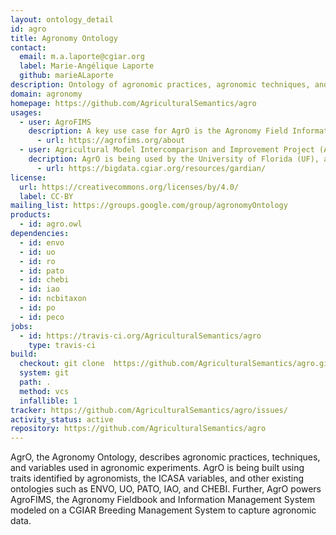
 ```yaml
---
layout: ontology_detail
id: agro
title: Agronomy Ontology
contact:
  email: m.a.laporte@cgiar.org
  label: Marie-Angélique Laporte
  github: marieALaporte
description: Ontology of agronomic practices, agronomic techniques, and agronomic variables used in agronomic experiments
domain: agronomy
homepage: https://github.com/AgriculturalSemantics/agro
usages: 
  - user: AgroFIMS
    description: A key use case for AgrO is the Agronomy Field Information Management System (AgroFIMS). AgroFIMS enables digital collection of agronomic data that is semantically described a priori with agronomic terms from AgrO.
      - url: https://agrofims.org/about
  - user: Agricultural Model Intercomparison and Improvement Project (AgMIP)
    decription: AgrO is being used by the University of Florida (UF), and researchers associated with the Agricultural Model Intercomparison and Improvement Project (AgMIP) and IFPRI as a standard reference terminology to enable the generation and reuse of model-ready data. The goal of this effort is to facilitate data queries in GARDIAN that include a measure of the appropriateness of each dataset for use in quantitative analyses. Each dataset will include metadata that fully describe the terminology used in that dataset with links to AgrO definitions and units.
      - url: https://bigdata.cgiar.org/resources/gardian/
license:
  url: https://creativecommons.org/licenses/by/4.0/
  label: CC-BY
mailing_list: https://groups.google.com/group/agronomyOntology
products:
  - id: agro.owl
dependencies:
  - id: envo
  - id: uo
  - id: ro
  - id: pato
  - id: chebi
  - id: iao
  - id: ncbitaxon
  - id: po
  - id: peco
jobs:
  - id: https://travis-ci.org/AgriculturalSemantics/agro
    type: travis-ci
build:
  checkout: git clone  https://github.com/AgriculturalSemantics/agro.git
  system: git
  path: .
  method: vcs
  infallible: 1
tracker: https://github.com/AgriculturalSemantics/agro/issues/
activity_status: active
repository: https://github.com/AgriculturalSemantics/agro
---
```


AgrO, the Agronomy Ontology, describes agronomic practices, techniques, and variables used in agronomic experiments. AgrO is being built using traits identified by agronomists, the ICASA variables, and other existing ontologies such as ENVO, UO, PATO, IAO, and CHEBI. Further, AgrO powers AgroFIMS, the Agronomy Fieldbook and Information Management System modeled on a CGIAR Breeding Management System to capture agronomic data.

____

**Directions for this task**
If a line of the data contains "techniques", it counts; report the number of such lines and nothing else.

**Finished exercise**
2